--- Listed records Enclosed Below ---

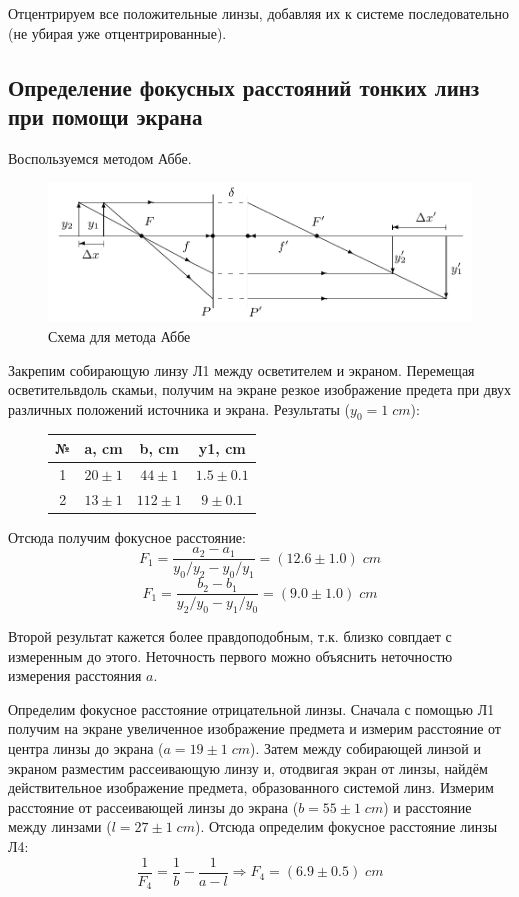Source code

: \documentclass{article}
\begin{document}
Отцентрируем все положительные линзы, добавляя их к системе последовательно (не убирая уже отцентрированные).

\subsection{Определение фокусных расстояний тонких линз при помощи экрана}
Воспользуемся методом Аббе.
\begin{figure}[H]
  \centering
  \includegraphics[width = \textwidth]{Abbe.png}
  \caption{Схема для метода Аббе}
\end{figure}

Закрепим собирающую линзу Л1 между осветителем и экраном. Перемещая осветительвдоль скамьи, получим на
экране резкое изображение предета при двух различных положений источника и экрана. Результаты (\(y_0 = 1\; cm\)):

\begin{figure}[H]
  \centering
  \begin{tabular}{|c|c|c|c|}
    \hline
    № & a, cm    & b, cm    & y1, cm\\\hline
    1 & \(20 \pm 1\) & \(44 \pm 1\) & \(1.5\pm 0.1\) \\\hline
    2 & \(13 \pm 1\) & \(112 \pm 1\) & \(9\pm 0.1\) \\\hline
  \end{tabular}
\end{figure}

Отсюда получим фокусное расстояние:
\[ F_1 = \frac{a_2 - a_1}{y_0/y_2 - y_0/y_1} = (12.6 \pm 1.0)\; cm \]
\[ F_1 = \frac{b_2 - b_1}{y_2/y_0 - y_1/y_0} = (9.0 \pm 1.0)\; cm \]

Второй результат кажется более правдоподобным, т.к. близко совпдает с измеренным до этого. Неточность
первого можно объяснить неточностю измерения расстояния \(a\).

Определим фокусное расстояние отрицательной линзы. Сначала с помощью Л1 получим на экране
увеличенное изображение предмета и измерим расстояние от центра линзы до экрана (\(a = 19\pm1\; cm\)). Затем
между собирающей линзой и экраном разместим рассеивающую линзу и, отодвигая экран от линзы, найдём 
действительное изображение предмета, образованного системой линз.
Измерим расстояние от рассеивающей линзы до экрана (\(b = 55 \pm 1\; cm\)) и расстояние между линзами 
(\(l = 27 \pm 1\; cm\)). Отсюда определим фокусное расстояние линзы Л4:
\[ \frac{1}{F_4} = \frac{1}{b} - \frac{1}{a-l} \Rightarrow F_4 = (6.9\pm 0.5)\;cm\]
\end{document}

--- End of Enclosed Listed records ---

* Problem
Write every record out again exactly; no pictures belong in the copy.

* Output of the task
Source code

: \documentclass{article}
\begin{document}
Отцентрируем все положительные линзы, добавляя их к системе последовательно (не убирая уже отцентрированные).

\subsection{Определение фокусных расстояний тонких линз при помощи экрана}
Воспользуемся методом Аббе.
\begin{figure}[H]
  \centering
  \includegraphics[width = \textwidth]{Abbe.png}
  \caption{Схема для метода Аббе}
\end{figure}

Закрепим собирающую линзу Л1 между осветителем и экраном. Перемещая осветительвдоль скамьи, получим на
экране резкое изображение предета при двух различных положений источника и экрана. Результаты (\(y_0 = 1\; cm\)):

\begin{figure}[H]
  \centering
  \begin{tabular}{|c|c|c|c|}
    \hline
    № & a, cm    & b, cm    & y1, cm\\\hline
    1 & \(20 \pm 1\) & \(44 \pm 1\) & \(1.5\pm 0.1\) \\\hline
    2 & \(13 \pm 1\) & \(112 \pm 1\) & \(9\pm 0.1\) \\\hline
  \end{tabular}
\end{figure}

Отсюда получим фокусное расстояние:
\[ F_1 = \frac{a_2 - a_1}{y_0/y_2 - y_0/y_1} = (12.6 \pm 1.0)\; cm \]
\[ F_1 = \frac{b_2 - b_1}{y_2/y_0 - y_1/y_0} = (9.0 \pm 1.0)\; cm \]

Второй результат кажется более правдоподобным, т.к. близко совпдает с измеренным до этого. Неточность
первого можно объяснить неточностю измерения расстояния \(a\).

Определим фокусное расстояние отрицательной линзы. Сначала с помощью Л1 получим на экране
увеличенное изображение предмета и измерим расстояние от центра линзы до экрана (\(a = 19\pm1\; cm\)). Затем
между собирающей линзой и экраном разместим рассеивающую линзу и, отодвигая экран от линзы, найдём 
действительное изображение предмета, образованного системой линз.
Измерим расстояние от рассеивающей линзы до экрана (\(b = 55 \pm 1\; cm\)) и расстояние между линзами 
(\(l = 27 \pm 1\; cm\)). Отсюда определим фокусное расстояние линзы Л4:
\[ \frac{1}{F_4} = \frac{1}{b} - \frac{1}{a-l} \Rightarrow F_4 = (6.9\pm 0.5)\;cm\]
\end{document}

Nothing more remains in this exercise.